Information provided:
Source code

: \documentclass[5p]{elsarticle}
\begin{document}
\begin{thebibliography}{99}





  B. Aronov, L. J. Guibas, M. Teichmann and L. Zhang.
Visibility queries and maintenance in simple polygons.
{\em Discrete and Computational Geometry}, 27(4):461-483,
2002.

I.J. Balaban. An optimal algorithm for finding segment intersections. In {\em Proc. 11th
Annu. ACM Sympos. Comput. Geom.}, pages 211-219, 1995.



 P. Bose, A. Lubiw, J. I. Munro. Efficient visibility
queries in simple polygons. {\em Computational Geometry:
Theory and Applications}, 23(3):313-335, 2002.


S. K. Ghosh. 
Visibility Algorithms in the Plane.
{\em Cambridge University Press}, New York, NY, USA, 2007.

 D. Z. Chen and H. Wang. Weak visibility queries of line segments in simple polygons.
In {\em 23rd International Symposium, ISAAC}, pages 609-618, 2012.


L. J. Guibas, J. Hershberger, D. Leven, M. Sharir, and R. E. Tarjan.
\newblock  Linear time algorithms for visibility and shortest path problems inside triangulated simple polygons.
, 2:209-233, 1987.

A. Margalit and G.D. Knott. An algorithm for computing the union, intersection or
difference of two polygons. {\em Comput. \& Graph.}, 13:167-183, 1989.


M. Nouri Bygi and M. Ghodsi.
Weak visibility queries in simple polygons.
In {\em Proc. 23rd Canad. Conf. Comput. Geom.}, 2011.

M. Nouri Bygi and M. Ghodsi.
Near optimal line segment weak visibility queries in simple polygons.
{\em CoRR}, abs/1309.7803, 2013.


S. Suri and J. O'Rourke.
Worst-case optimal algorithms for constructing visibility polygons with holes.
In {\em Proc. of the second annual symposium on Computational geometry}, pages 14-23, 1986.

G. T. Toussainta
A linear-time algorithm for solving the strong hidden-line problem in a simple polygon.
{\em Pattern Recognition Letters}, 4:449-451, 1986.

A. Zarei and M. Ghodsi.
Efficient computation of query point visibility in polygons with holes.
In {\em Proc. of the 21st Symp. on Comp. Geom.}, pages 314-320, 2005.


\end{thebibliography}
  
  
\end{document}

Task prompt:
Find how many lines contain "Proc" in the data. Write that number and nothing else.

Solution to the exercise:
4